### WORK INSTRUCTION
State how many lines in the records below contain the string "workshop", and give nothing besides that number.

Records contained in a dataset
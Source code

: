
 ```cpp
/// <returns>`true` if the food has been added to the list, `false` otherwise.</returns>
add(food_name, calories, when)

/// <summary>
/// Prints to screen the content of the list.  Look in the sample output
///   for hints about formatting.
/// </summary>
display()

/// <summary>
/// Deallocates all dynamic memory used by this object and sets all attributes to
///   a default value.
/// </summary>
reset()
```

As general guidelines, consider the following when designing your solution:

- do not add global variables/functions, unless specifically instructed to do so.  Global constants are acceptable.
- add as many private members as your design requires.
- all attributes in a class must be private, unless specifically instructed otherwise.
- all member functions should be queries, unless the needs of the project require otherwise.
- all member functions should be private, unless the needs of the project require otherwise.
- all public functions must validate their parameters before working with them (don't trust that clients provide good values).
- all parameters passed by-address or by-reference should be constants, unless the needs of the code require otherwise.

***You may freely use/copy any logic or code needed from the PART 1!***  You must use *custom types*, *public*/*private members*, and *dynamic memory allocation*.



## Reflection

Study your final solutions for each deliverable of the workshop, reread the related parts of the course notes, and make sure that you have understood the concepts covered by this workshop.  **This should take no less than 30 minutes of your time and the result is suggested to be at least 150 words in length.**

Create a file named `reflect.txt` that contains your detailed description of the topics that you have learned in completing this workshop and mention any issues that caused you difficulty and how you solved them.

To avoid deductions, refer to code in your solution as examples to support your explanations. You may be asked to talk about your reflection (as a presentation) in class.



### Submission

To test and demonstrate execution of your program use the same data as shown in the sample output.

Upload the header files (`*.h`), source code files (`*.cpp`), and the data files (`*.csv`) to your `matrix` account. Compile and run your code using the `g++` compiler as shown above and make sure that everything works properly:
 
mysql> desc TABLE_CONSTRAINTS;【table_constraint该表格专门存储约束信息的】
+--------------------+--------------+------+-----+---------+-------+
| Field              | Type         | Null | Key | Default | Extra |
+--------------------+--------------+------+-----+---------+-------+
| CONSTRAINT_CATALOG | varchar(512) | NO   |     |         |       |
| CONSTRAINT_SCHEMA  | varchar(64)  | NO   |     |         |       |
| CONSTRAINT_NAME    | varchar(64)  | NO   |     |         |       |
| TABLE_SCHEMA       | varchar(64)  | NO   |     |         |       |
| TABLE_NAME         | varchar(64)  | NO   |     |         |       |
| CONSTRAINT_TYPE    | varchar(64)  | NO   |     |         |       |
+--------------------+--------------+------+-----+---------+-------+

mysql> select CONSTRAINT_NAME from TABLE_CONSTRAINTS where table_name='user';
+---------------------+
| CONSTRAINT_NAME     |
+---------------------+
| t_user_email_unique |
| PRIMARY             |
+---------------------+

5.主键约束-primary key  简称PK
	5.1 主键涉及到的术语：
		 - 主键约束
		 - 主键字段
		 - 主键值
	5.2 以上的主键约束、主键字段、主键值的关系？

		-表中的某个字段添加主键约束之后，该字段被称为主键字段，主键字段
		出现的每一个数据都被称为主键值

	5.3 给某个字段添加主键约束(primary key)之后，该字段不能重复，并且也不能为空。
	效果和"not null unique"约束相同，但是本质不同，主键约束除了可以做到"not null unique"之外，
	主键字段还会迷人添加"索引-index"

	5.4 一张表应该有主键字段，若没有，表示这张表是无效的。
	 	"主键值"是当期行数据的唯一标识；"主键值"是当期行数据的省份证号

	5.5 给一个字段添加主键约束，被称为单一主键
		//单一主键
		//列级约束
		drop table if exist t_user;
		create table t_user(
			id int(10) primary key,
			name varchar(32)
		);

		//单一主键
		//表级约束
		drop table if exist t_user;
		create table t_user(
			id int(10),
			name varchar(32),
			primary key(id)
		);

### RESPONSE TO THIS EXERCISE
2